I met the dancers he threw at “Jegenis” at a residency held in Kumbakonam, southern Tamil Nadu. Four of the seven, including Khoo, specialize in Bharatanatyam, perhaps the most commonly practiced classic form. The youngest Sirikalyani Adkoli (18 years old) is Odissi Dancer, a student at Nrityagram, a training centre near Bangalore. Ensemble regularly visits New York. (Adcoli was only 15 years old at the time of his residency.) Venu is the second generation practitioner of Kutiyattam, an ancient form of Sanskrit theatre in Kerala. (In 2012, she performed a solo evening at the Asian Association in New York City.)
“I don't really identify with dancers,” Ben said in a recent video call from Zurich, who was visiting his family. “I always thought of myself as an actor.” However, Kutiyattam's performances include very vivid costumes and makeup, including movement, music (mainly drumming), songs, mimes, and more. In “gigenis”, like everyone else, she does without these. “It creates an interesting kind of vulnerability,” she said.
A physical and dramatic artist, Ben is a performer who opens his work with his terrifying solos. “In my heart,” she said. “It represents the monster of war and how violence produces violence.”
Inspired by his residency at Kumbakonam, Khan originally planned to present an Indian dance festival. However, when he and others began their rehearsal period in Italy last year, he would say they came together and told them that each performer was using his or her style of Indian dance. I realized that I want them to be together. The dancer is believed as a director, not a choreographer – edited and edited into Impressionist stories about women (Queen, Mother, Wife), bringing material to reflect on her life.

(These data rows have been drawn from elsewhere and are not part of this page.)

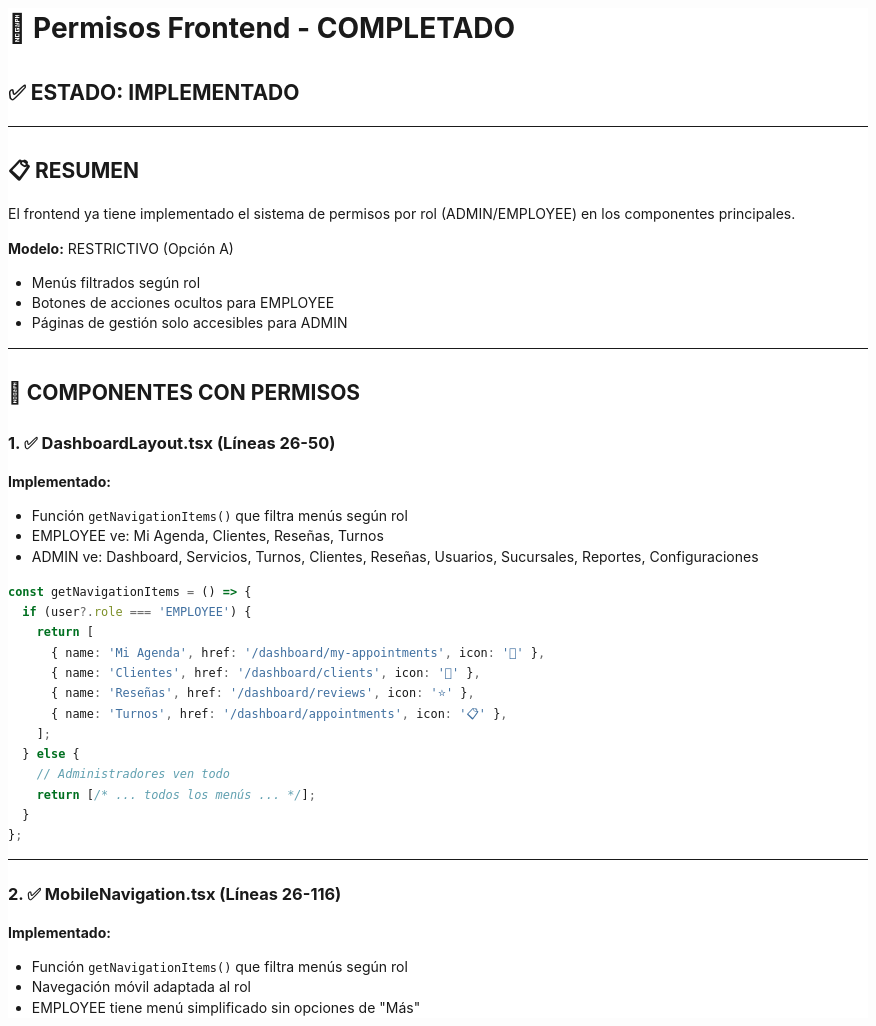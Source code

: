 # 🎨 Permisos Frontend - COMPLETADO

## ✅ ESTADO: IMPLEMENTADO

---

## 📋 RESUMEN

El frontend ya tiene implementado el sistema de permisos por rol (ADMIN/EMPLOYEE) en los componentes principales.

**Modelo:** RESTRICTIVO (Opción A)
- Menús filtrados según rol
- Botones de acciones ocultos para EMPLOYEE
- Páginas de gestión solo accesibles para ADMIN

---

## 🔐 COMPONENTES CON PERMISOS

### 1. ✅ **DashboardLayout.tsx** (Líneas 26-50)
**Implementado:**
- Función `getNavigationItems()` que filtra menús según rol
- EMPLOYEE ve: Mi Agenda, Clientes, Reseñas, Turnos
- ADMIN ve: Dashboard, Servicios, Turnos, Clientes, Reseñas, Usuarios, Sucursales, Reportes, Configuraciones

```typescript
const getNavigationItems = () => {
  if (user?.role === 'EMPLOYEE') {
    return [
      { name: 'Mi Agenda', href: '/dashboard/my-appointments', icon: '📅' },
      { name: 'Clientes', href: '/dashboard/clients', icon: '👥' },
      { name: 'Reseñas', href: '/dashboard/reviews', icon: '⭐' },
      { name: 'Turnos', href: '/dashboard/appointments', icon: '📋' },
    ];
  } else {
    // Administradores ven todo
    return [/* ... todos los menús ... */];
  }
};
```

---

### 2. ✅ **MobileNavigation.tsx** (Líneas 26-116)
**Implementado:**
- Función `getNavigationItems()` que filtra menús según rol
- Navegación móvil adaptada al rol
- EMPLOYEE tiene menú simplificado sin opciones de "Más"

“It was really instinctive,” Kahn said. “A process of trial and error, trial and error. As we went on, my thoughts about what I was looking for constantly changed,” and he had no plans to dance in it, though. , he pulls back from playing a once-known punishing evening-length solo, but he finds himself drawn into the action.
In the center is Ven. As the main character, she reminds and observes others who enact the scene from her life. She laments her husband's death and crowns one of her sons (Khoo). The other son, played by Khan, is consumed by ambition. Their conflict leads to war, violence and more deaths.